The authors proposed to minimize a local linearity measure of the loss function (defined in Eq. (6) as the difference between tangent hyperplane and loss function) along with the empirical loss in the adversarial training. By doing so, one could avoid the so-called "gradient obfuscation" problem associated with few iterations of gradient based optimization of inner maximization in adversarial training. This leads to significant speedup of adversarial training, while achieving comparable or better robustness compared to PGA-based adversarial training. The main theoretical result is presented in Prop. 4.1, where the adversarial change in loss function was shown to be upper bounded by sum of the defined local linearity measure and absolute inner product of perturbation and loss gradient w.r.t. the input.
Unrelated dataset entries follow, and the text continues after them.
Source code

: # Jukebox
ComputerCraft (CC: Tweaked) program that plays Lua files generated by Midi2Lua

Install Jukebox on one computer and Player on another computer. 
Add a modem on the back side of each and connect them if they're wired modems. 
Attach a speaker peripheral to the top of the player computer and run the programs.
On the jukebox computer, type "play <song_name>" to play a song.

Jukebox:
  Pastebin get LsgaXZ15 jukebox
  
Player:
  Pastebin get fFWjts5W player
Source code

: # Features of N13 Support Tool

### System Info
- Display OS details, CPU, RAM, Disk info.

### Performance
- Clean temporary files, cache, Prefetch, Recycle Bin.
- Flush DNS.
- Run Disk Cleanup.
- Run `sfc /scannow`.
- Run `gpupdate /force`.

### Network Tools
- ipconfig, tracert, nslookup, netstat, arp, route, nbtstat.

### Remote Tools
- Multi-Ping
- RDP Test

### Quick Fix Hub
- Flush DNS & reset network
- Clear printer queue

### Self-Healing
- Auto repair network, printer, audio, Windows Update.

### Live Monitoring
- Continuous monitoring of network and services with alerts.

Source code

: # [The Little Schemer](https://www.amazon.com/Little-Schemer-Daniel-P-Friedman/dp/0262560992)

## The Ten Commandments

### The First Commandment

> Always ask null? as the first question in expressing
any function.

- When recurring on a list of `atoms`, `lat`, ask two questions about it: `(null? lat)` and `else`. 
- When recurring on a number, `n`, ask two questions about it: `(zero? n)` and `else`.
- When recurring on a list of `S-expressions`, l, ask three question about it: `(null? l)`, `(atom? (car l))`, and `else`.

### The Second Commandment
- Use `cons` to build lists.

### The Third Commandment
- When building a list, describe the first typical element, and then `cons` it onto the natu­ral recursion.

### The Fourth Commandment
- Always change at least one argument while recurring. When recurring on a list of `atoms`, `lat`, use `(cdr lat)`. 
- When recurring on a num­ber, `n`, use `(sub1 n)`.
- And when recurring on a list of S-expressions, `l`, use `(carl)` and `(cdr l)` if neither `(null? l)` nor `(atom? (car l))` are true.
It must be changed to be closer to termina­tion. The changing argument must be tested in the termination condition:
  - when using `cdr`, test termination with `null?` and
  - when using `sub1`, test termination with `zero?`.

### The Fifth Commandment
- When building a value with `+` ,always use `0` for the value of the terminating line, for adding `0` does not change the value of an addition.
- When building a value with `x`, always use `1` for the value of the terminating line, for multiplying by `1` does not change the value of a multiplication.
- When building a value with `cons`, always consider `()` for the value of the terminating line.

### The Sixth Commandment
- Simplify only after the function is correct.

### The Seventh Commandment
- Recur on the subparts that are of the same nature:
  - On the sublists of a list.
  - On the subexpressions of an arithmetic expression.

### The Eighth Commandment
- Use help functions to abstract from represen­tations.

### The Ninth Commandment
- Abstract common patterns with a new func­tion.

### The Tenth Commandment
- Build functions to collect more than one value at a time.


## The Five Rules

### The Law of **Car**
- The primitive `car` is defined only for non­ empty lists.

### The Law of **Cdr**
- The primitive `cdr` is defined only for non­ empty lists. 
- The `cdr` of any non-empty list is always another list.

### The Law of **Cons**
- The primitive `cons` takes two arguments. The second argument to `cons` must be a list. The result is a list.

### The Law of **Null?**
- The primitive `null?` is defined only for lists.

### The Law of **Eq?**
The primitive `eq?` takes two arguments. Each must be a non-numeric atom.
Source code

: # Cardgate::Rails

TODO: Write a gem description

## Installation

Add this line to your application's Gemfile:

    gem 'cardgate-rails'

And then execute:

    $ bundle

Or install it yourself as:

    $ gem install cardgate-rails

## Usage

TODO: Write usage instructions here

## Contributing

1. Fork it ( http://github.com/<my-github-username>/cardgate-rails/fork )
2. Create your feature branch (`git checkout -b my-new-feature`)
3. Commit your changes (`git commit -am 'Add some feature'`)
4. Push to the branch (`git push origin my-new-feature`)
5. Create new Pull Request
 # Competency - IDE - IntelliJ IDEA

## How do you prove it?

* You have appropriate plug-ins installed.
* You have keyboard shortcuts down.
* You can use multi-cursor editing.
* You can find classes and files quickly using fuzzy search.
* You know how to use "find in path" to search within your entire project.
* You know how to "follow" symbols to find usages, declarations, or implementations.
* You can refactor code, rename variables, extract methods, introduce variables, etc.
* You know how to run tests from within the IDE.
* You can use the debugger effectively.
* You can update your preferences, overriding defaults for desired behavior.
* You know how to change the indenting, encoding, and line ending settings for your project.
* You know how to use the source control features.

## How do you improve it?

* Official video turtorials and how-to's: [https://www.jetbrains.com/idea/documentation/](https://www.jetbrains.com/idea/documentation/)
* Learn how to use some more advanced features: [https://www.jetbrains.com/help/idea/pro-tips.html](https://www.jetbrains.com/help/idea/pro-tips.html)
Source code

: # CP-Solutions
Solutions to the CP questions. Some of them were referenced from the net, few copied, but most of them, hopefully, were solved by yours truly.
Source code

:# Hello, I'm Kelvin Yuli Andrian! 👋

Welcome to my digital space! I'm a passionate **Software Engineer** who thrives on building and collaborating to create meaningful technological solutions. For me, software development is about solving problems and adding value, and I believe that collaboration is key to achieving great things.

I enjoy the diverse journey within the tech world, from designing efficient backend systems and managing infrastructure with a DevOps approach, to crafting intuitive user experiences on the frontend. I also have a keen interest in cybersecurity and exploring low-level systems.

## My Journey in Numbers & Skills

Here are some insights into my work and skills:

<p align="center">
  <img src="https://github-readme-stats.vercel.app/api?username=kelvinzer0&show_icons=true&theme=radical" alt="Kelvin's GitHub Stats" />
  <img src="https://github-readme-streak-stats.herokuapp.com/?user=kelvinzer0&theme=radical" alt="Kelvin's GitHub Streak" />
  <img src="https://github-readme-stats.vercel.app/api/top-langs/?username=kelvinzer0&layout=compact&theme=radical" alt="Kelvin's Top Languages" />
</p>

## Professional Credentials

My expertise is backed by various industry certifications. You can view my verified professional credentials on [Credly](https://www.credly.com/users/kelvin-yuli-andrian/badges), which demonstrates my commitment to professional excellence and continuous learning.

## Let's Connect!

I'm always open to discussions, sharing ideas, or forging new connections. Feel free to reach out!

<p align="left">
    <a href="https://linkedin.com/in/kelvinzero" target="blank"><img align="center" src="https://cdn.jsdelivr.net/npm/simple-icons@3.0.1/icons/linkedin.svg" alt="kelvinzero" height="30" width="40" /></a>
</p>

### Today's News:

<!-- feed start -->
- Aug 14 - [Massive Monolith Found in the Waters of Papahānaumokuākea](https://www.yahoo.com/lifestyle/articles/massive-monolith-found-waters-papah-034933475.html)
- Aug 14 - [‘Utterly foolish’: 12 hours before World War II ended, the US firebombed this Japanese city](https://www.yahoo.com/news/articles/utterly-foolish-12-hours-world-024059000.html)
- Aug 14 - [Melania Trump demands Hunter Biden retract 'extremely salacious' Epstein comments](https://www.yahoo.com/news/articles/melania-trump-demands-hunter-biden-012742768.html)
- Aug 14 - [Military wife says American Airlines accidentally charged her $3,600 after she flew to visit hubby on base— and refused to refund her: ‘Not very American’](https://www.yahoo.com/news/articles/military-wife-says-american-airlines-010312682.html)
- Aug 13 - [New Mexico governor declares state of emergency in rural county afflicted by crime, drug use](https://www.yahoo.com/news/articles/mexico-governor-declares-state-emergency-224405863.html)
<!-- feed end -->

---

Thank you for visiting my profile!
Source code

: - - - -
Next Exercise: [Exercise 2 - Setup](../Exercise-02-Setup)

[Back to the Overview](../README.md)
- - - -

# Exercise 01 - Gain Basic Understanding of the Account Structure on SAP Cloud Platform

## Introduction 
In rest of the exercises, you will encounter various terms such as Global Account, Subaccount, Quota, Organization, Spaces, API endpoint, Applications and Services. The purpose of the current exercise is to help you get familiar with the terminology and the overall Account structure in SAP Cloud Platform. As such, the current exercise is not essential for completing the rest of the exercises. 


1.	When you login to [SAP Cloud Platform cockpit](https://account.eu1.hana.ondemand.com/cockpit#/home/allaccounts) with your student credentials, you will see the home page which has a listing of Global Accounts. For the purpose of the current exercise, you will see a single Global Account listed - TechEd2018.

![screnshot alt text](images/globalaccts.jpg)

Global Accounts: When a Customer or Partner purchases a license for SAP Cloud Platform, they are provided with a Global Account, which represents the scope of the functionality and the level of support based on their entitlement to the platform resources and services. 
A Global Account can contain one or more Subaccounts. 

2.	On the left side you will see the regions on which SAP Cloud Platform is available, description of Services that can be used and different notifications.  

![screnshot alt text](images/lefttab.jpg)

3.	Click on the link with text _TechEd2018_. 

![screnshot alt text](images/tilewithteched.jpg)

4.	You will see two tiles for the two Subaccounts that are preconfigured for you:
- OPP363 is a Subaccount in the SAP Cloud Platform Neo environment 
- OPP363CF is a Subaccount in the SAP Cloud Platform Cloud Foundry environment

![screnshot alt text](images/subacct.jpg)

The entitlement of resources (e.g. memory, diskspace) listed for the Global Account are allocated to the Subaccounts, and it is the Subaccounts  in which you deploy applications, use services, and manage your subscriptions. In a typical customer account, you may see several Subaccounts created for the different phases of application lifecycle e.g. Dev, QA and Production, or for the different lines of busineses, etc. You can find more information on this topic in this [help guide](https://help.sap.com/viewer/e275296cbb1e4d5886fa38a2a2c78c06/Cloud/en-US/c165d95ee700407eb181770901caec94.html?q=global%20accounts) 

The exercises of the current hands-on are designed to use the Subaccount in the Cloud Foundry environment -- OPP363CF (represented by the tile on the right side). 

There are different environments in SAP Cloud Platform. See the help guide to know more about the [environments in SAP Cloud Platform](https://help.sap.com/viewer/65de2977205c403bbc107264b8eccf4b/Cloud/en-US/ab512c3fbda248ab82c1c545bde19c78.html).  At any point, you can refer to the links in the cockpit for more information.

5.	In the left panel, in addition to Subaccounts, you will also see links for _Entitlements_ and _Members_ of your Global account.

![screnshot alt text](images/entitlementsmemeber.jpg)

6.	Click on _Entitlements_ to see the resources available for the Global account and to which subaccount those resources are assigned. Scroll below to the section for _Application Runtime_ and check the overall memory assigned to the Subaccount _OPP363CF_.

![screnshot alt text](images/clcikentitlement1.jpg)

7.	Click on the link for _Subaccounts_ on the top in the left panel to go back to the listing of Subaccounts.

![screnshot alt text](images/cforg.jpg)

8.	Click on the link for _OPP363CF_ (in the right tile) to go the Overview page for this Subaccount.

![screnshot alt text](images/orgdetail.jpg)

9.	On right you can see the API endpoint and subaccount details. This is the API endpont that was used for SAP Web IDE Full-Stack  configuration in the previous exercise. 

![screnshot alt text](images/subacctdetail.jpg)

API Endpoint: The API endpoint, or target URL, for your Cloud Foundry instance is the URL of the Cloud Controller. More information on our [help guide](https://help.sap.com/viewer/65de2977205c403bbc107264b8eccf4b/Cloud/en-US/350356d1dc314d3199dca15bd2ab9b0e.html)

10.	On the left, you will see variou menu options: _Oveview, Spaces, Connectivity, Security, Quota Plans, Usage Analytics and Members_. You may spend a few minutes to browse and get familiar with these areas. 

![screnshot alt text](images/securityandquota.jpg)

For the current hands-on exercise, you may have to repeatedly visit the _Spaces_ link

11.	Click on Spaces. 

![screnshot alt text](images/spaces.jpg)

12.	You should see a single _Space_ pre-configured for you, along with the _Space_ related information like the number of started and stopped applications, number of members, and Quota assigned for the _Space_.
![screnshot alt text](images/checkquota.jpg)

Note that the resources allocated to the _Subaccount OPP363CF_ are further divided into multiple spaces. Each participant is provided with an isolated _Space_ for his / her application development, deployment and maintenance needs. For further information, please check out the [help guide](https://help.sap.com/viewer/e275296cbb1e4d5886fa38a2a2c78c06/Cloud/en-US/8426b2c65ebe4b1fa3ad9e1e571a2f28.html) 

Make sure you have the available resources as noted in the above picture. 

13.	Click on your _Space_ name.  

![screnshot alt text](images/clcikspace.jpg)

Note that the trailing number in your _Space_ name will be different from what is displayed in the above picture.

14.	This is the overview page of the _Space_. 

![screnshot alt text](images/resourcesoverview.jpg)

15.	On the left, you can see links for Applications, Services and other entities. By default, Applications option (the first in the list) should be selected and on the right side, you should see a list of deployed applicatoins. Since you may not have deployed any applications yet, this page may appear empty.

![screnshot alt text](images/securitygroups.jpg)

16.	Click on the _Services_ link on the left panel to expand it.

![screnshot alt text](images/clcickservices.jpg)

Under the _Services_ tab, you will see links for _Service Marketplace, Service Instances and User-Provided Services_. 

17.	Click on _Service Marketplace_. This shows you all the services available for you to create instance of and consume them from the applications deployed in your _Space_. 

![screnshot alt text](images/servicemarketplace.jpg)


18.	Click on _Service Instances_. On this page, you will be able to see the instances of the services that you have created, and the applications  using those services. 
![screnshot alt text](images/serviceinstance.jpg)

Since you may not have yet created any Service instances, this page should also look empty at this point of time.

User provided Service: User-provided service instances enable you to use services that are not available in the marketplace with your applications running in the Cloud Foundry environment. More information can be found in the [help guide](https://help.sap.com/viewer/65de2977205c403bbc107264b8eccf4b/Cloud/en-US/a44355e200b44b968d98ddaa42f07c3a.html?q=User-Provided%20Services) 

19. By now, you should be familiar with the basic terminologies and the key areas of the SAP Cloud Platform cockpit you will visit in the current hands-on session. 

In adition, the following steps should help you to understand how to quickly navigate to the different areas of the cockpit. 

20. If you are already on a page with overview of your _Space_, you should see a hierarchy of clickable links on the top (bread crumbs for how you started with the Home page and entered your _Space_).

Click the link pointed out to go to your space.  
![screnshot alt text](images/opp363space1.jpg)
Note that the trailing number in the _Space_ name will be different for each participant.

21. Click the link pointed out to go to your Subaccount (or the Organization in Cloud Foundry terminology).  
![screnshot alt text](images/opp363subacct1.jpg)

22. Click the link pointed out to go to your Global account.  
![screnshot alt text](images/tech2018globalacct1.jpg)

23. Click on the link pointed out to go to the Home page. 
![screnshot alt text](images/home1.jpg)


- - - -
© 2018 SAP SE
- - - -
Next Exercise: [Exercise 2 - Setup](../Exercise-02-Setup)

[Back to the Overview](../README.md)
The authors then suggested to use these two terms as regularizers in adversarial training of the model (Eq. (8)). For the first term, as we seek to minimize <\delta, \grad_x l(x)> for *all* perturbations \delta in the local neighborhood B_\epsilon, we should naturally aim at minimizing ||\grad_x l(x)||_2. However, the authors proposed to minimize <\delta_LLR, \grad_x l(x)> instead, where \delta_LLR is the perturbation that yields highest deviation from the tangent hyperplane. So the logic is not clear to me for this term. The second regularizer is the measure of deviation from linearity, which is computed in the same way as PGA iterative approximation to inner maximization of adversarial training, but with much fewer iterations. The empirical results on CIFAR 10 and ImageNet datasets support the claims under a rich variety of attacks.